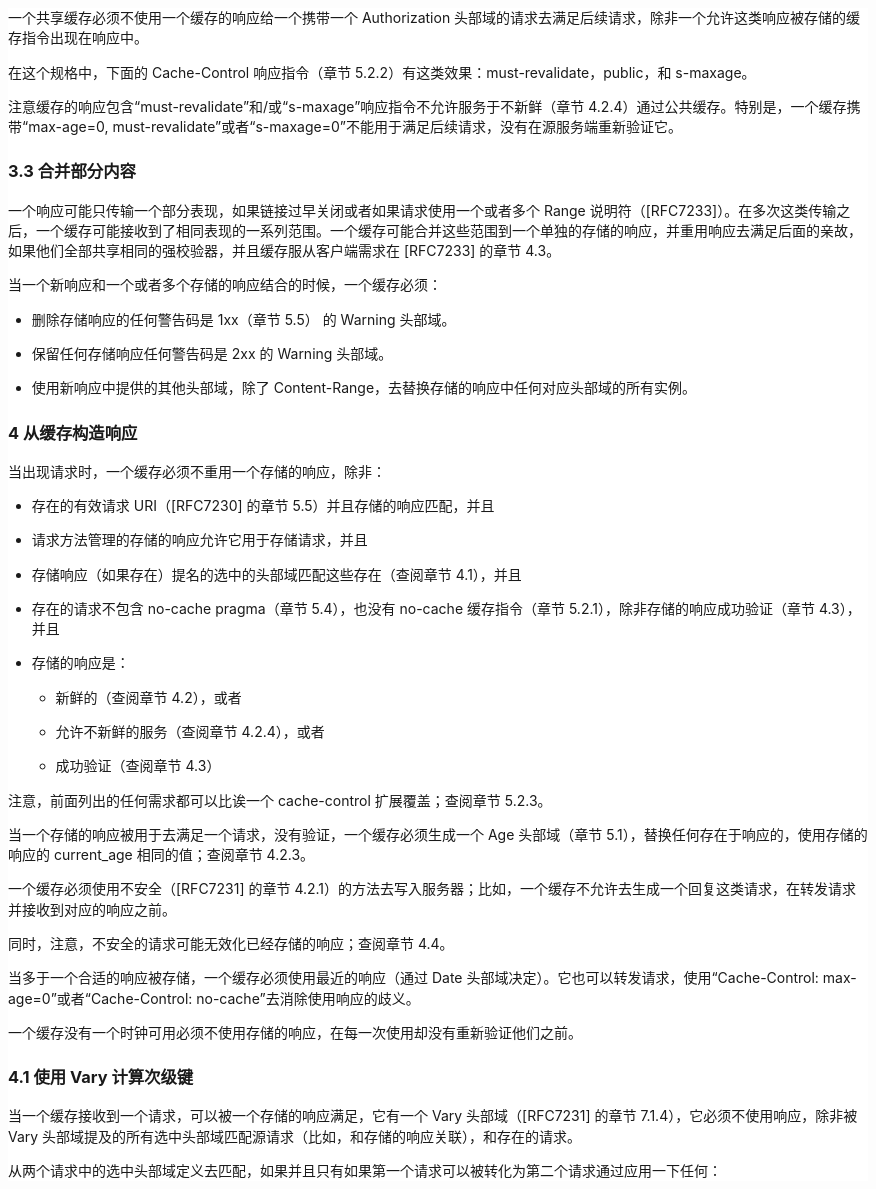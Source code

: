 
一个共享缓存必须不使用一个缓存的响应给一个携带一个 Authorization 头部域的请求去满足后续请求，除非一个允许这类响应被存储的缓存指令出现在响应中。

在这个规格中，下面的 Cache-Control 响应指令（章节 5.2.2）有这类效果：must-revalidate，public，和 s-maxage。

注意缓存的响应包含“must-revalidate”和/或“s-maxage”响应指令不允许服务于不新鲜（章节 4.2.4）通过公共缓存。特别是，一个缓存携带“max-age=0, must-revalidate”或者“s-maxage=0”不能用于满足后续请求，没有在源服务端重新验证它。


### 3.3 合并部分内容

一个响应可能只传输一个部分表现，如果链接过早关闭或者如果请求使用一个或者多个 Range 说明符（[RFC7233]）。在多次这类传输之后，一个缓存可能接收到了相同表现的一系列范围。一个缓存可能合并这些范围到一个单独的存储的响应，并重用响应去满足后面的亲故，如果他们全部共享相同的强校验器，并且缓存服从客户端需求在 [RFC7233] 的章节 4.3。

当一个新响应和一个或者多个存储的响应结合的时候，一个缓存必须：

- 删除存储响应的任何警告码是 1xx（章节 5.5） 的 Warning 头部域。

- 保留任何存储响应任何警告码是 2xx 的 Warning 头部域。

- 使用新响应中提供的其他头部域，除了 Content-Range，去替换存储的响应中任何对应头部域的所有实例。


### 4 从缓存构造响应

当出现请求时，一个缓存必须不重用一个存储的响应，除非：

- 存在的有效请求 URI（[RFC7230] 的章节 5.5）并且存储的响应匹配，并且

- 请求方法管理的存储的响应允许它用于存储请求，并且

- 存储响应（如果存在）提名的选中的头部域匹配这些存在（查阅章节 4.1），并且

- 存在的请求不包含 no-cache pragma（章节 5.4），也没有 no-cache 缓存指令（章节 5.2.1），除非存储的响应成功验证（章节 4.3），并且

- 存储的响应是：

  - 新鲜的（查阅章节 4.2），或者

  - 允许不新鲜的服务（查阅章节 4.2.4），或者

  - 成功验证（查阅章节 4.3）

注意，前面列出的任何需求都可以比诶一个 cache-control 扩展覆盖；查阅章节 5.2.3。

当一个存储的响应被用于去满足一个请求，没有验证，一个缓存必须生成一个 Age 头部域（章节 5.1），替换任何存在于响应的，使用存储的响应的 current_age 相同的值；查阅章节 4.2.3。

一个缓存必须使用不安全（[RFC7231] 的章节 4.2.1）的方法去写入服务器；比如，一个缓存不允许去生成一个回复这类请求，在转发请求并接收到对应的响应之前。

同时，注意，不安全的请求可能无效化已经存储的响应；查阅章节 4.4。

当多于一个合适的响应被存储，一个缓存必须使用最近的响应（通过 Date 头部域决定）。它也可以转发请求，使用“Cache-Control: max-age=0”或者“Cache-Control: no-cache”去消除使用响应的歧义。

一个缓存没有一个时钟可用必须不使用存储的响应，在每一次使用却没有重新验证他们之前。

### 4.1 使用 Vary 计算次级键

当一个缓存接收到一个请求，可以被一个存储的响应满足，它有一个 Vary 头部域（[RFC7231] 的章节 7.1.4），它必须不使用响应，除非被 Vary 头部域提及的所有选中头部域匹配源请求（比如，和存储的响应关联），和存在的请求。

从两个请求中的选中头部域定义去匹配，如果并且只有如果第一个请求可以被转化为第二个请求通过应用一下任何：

--

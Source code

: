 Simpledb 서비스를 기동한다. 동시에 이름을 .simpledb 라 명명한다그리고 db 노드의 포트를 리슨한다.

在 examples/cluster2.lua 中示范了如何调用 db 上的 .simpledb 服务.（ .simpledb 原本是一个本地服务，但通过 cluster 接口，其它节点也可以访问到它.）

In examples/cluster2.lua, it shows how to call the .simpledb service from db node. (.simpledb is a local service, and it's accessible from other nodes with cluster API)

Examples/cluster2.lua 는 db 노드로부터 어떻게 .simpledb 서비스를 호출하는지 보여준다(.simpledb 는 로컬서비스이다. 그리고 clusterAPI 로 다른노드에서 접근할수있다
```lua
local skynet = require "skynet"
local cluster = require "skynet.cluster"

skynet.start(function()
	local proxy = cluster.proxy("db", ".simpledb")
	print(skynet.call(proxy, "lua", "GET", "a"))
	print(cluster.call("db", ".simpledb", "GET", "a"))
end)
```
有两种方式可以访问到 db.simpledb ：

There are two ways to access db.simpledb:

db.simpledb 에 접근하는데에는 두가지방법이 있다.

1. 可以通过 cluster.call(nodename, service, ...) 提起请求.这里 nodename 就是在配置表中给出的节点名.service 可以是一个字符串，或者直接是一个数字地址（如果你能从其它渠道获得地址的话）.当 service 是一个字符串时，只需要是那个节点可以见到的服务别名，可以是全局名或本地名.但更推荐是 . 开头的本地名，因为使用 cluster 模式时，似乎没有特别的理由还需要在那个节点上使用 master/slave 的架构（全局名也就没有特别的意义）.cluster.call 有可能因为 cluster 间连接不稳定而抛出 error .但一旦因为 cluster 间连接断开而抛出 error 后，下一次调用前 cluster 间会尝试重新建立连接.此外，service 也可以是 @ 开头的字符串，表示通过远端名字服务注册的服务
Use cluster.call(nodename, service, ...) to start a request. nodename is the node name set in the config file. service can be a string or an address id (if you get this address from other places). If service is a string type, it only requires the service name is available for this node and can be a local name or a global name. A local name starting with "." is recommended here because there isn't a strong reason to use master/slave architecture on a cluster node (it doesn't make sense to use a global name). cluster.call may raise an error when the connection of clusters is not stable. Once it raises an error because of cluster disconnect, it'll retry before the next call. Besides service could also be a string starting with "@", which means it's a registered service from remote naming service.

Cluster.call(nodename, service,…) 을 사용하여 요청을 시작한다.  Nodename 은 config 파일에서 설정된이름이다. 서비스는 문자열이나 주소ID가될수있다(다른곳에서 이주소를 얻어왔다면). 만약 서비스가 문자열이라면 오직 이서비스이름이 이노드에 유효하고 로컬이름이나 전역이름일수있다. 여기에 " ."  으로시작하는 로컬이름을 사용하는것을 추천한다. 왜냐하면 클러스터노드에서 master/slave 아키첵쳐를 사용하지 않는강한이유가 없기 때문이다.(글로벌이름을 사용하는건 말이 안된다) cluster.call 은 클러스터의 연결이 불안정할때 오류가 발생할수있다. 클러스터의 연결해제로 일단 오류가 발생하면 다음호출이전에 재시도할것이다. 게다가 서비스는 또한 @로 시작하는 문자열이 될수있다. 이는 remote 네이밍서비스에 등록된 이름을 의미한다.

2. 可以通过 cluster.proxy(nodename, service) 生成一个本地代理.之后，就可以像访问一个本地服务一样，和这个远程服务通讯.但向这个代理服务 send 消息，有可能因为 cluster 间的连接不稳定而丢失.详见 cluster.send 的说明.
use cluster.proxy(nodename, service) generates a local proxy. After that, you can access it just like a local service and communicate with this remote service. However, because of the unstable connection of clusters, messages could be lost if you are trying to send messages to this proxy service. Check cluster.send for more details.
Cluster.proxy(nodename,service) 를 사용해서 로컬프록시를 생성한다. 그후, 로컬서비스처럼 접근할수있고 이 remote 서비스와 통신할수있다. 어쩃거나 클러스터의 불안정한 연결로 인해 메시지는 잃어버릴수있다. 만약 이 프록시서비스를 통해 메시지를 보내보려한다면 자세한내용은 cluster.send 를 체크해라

• _Requirement_: From the entries above, restate word for word the lines from the line containing "There are two" to the line containing "Use cluster.call(nodename, service, ...)", both ends included, and nothing more.

• _Answer for this exercise_:
There are two ways to access db.simpledb:

db.simpledb 에 접근하는데에는 두가지방법이 있다.

1. 可以通过 cluster.call(nodename, service, ...) 提起请求.这里 nodename 就是在配置表中给出的节点名.service 可以是一个字符串，或者直接是一个数字地址（如果你能从其它渠道获得地址的话）.当 service 是一个字符串时，只需要是那个节点可以见到的服务别名，可以是全局名或本地名.但更推荐是 . 开头的本地名，因为使用 cluster 模式时，似乎没有特别的理由还需要在那个节点上使用 master/slave 的架构（全局名也就没有特别的意义）.cluster.call 有可能因为 cluster 间连接不稳定而抛出 error .但一旦因为 cluster 间连接断开而抛出 error 后，下一次调用前 cluster 间会尝试重新建立连接.此外，service 也可以是 @ 开头的字符串，表示通过远端名字服务注册的服务
Use cluster.call(nodename, service, ...) to start a request. nodename is the node name set in the config file. service can be a string or an address id (if you get this address from other places). If service is a string type, it only requires the service name is available for this node and can be a local name or a global name. A local name starting with "." is recommended here because there isn't a strong reason to use master/slave architecture on a cluster node (it doesn't make sense to use a global name). cluster.call may raise an error when the connection of clusters is not stable. Once it raises an error because of cluster disconnect, it'll retry before the next call. Besides service could also be a string starting with "@", which means it's a registered service from remote naming service.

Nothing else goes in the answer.